Segmental pattern formation during Drosophila development
We are interested in the molecular mechanisms that establish the body plans of multi-cellular animals. In Drosophila, previous genetic screens have identified many of the genes that provide patterning information to the developing embryo. Most of these genes encode transcription factors that are expressed in broad bands or striped patterns at specific positions along the anterior posterior axis. Our specific focus is on gradients of transcription factors provided by maternal and gap genes. Studies in our lab and others suggest that these gradients function by directly binding to specific sites in the regulatory elements (enhancers) of downstream genes. This causes the activation or repression of transcription via concentration-dependent and combinatorial mechanisms. Our goals are to better understand how the Drosophila body plan is formed, and to identify the general rules governing the on/off transcriptional decisions made by developmentally important genes.

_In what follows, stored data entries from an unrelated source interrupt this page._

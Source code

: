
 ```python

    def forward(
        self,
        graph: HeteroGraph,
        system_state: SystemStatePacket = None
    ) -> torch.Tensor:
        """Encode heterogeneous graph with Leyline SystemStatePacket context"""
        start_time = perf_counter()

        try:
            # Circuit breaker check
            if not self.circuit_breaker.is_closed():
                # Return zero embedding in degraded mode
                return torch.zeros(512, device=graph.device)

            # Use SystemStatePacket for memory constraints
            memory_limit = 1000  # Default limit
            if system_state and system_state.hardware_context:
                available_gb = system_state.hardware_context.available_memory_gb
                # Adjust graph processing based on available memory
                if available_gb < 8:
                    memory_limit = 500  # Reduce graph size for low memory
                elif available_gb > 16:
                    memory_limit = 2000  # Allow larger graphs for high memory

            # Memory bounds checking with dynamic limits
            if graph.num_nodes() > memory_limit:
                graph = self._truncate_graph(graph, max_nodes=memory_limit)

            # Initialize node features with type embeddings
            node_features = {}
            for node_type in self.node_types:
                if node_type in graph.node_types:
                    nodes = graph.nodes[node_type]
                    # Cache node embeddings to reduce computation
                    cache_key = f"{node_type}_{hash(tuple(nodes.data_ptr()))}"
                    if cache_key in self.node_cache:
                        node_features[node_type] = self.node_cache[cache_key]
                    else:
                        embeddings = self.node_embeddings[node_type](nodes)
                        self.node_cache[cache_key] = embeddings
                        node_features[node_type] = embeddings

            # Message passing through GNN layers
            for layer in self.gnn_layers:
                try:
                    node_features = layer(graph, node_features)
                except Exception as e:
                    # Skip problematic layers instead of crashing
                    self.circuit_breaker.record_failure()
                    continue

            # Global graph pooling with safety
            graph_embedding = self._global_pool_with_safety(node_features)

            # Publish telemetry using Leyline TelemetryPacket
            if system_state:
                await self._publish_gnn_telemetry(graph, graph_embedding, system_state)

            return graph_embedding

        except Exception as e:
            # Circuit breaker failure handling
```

The role of repression gradients in segmental patterning. Previous genetic experiments suggests that the gap genes hunchback (hb), giant (gt), Kruppel (Kr), and knirps (kni) act as repressive gradients that set on/off boundaries of stripes of even-skipped (eve) expression. To test this hypothesis further, we have developed a misexpression strategy that places an ectopic domain in the ventral region of the embryo. This domain creates a ventral to dorsal gradient that intersects all eve stripes. We find that misexpression of a single gap gene is sufficient for repression of specific stripes, and that stripes controlled by different regulatory elements (enhancers) that are differentially sensitive to the ectopic gradients. Using a bio-informatics approach, we show that differential enhancer sensitivity is controlled in large part by the composition of DNA-binding sites in the individual enhancers. We have also used computational approaches to predictably change enhancer sensitivity to repression, and these predictions have been confirmed by in vivo experiments with reporter genes. Our data suggest that multiple expression boundaries can be established by differential enhancer sensitivity, and that embryonic complexity can be achieved by relatively simple gradient mechanisms.

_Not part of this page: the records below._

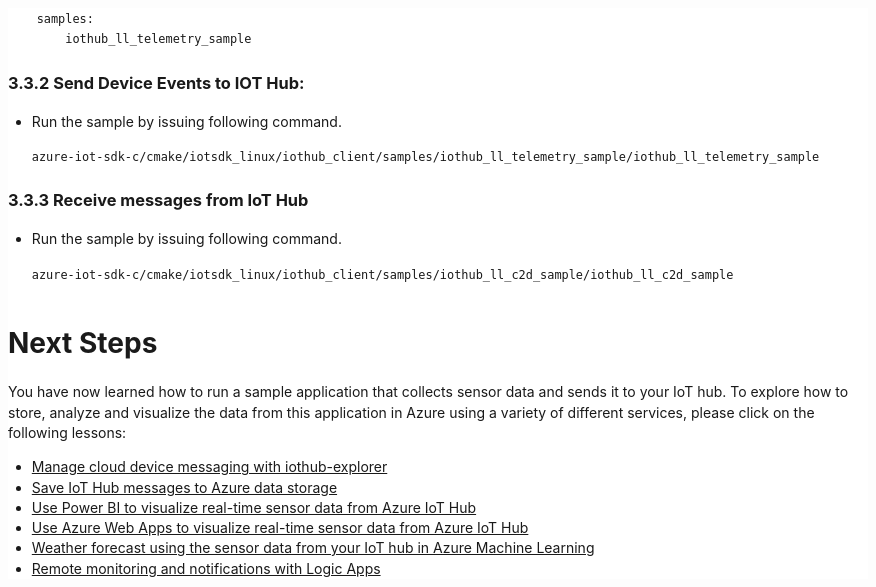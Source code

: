 		samples:
			iothub_ll_telemetry_sample


### 3.3.2 Send Device Events to IOT Hub:

-   Run the sample by issuing following command.    

		azure-iot-sdk-c/cmake/iotsdk_linux/iothub_client/samples/iothub_ll_telemetry_sample/iothub_ll_telemetry_sample


### 3.3.3 Receive messages from IoT Hub

-   Run the sample by issuing following command.

		azure-iot-sdk-c/cmake/iotsdk_linux/iothub_client/samples/iothub_ll_c2d_sample/iothub_ll_c2d_sample
		

<a name="NextSteps"></a>
# Next Steps

You have now learned how to run a sample application that collects sensor data and sends it to your IoT hub. To explore how to store, analyze and visualize the data from this application in Azure using a variety of different services, please click on the following lessons:

-   [Manage cloud device messaging with iothub-explorer]
-   [Save IoT Hub messages to Azure data storage]
-   [Use Power BI to visualize real-time sensor data from Azure IoT Hub]
-   [Use Azure Web Apps to visualize real-time sensor data from Azure IoT Hub]
-   [Weather forecast using the sensor data from your IoT hub in Azure Machine Learning]
-   [Remote monitoring and notifications with Logic Apps]   

[Manage cloud device messaging with iothub-explorer]: https://docs.microsoft.com/en-us/azure/iot-hub/iot-hub-explorer-cloud-device-messaging
[Save IoT Hub messages to Azure data storage]: https://docs.microsoft.com/en-us/azure/iot-hub/iot-hub-store-data-in-azure-table-storage
[Use Power BI to visualize real-time sensor data from Azure IoT Hub]: https://docs.microsoft.com/en-us/azure/iot-hub/iot-hub-live-data-visualization-in-power-bi
[Use Azure Web Apps to visualize real-time sensor data from Azure IoT Hub]: https://docs.microsoft.com/en-us/azure/iot-hub/iot-hub-live-data-visualization-in-web-apps
[Weather forecast using the sensor data from your IoT hub in Azure Machine Learning]: https://docs.microsoft.com/en-us/azure/iot-hub/iot-hub-weather-forecast-machine-learning
[Remote monitoring and notifications with Logic Apps]: https://docs.microsoft.com/en-us/azure/iot-hub/iot-hub-monitoring-notifications-with-azure-logic-apps
[setup-devbox-linux]: https://github.com/Azure/azure-iot-sdk-c/blob/master/doc/devbox_setup.md
[lnk-setup-iot-hub]: ../../setup_iothub.md
[lnk-manage-iot-hub]: ../../manage_iot_hub.md
[lnk-azure-iot-cross-compile]: https://github.com/Azure/azure-iot-device-ecosystem/blob/master/iotcertification/templates/template-linux-c.md
[cross-compile-toolchain]: http://www.anylink.io/d/arm-linux-gcc-4.5.1.tar.gz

Genome-wide analysis of the Bicoid (Bcd) regulatory network. The maternal morphogen Bcd is expressed in an AP gradient, which controls various aspects of anterior body patterning. Bcd is thought to differentially position target genes by binding directly to enhancers that contain clusters of Bcd-binding sites of different “strengths”. Here we use a combination of Bcd-site cluster analysis and evolutionary conservation to predict novel enhancers near genes known to be expressed in anterior regions of the developing embryo. We tested fourteen predicted enhancers by in vivo reporter gene assays; eleven show Bcd-dependent activation, which brings the total number of known Bcd target elements to twenty-one. Some enhancers drive expression patterns that are restricted to the anterior-most part of the embryo, while others extend into middle and posterior regions. However, we do not detect a strong correlation between AP position of target gene expression and the strength of Bcd-site clusters alone. Rather, we find that combinatorial inputs with other activators including Hunchback (Hb) and Caudal (Cad) are critical for extending expression into middle and posterior regions. Also, many patterns are restricted to anterior regions by a centrally localized gradient of the gap protein Kruppel (Kr). We propose that combinatorial interactions are critical for positioning the myriad of cell fates that comprise the AP body plan.
Recombination-mediated transgenesis. Analyzing and comparing multiple reporter gene constructs has always been plagued by genomic position effects. To address this issue, we have developed an injection-based method for transferring multiple transgenes into the exact same genomic locus. The concept is to create a landing site that contains a marker gene (y) flanked by lox sites. Embryos containing the landing site are then injected with a shuttle vector containing the reporter construct and a second marker gene (w) (also flanked by lox sites), along with a helper plasmid that provides Cre activity. The method is very reliable and relatively efficient (5-10% of fertile crosses give offspring with the replaced transgene).